● What you have to do
Pull every line holding the word "should" out of the data and copy it.

● Source data

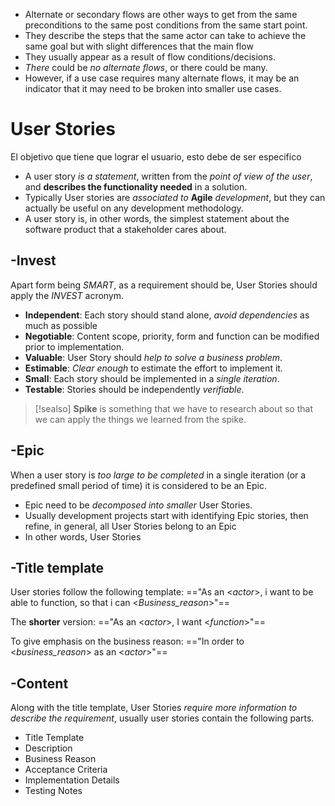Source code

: - Alternate or secondary flows are other ways to get from the same preconditions to the same post conditions from the same start point.
- They describe the steps that the same actor can take to achieve the same goal but with slight differences that the main flow
- They usually appear as a result of flow conditions/decisions.
- *There* could be *no alternate flows*, or there could be many.
- However, if a use case requires many alternate flows, it may be an indicator that it may need to be broken into smaller use cases.
# User Stories
El objetivo que tiene que lograr el usuario, esto debe de ser especifico
- A user story  *is a statement*, written from the *point of view of the user*, and **describes the functionality needed** in a solution.
- Typically User stories are *associated to* **Agile** *development*, but they can actually be useful on any development methodology.
- A user story is, in other words, the simplest statement about the software product that a stakeholder cares about.
## -Invest
Apart form being *SMART*, as a requirement should be, User Stories should apply the *INVEST* acronym.
- **Independent**: Each story should stand alone, *avoid dependencies* as much as possible
- **Negotiable**: Content scope, priority, form and function can be modified prior to implementation.
- **Valuable**: User Story should *help to solve a business problem*.
- **Estimable**: *Clear enough* to estimate the effort to implement it.
- **Small**: Each story should be implemented in a *single iteration*.
- **Testable**: Stories should be independently *verifiable*.
>[!sealso]
>**Spike** is something that we have to research about so that we can apply the things we learned from the spike.

## -Epic
When a user story is *too large to be completed* in a single iteration (or a predefined small period of time) it is considered to be an Epic.
- Epic need to be *decomposed into smaller* User Stories.
- Usually development projects start with identifying Epic stories, then refine, in general, all User Stories belong to an Epic
- In other words, User Stories
## -Title template
User stories follow the following template:
=="As an \<*actor*>, i want to be able to function, so that i can \<*Business_reason*>"==

The **shorter** version:
=="As an \<*actor*>, I want \<*function*>"==

To give emphasis on the business reason:
=="In order to \<*business_reason*> as an \<*actor*>"==

## -Content
Along with the title template, User Stories *require more information to describe the requirement*, usually user stories contain the following parts.
- Title Template
- Description
- Business Reason
- Acceptance Criteria
- Implementation Details
- Testing Notes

● Task response
Apart form being *SMART*, as a requirement should be, User Stories should apply the *INVEST* acronym.
- **Independent**: Each story should stand alone, *avoid dependencies* as much as possible
- **Valuable**: User Story should *help to solve a business problem*.
- **Small**: Each story should be implemented in a *single iteration*.
- **Testable**: Stories should be independently *verifiable*.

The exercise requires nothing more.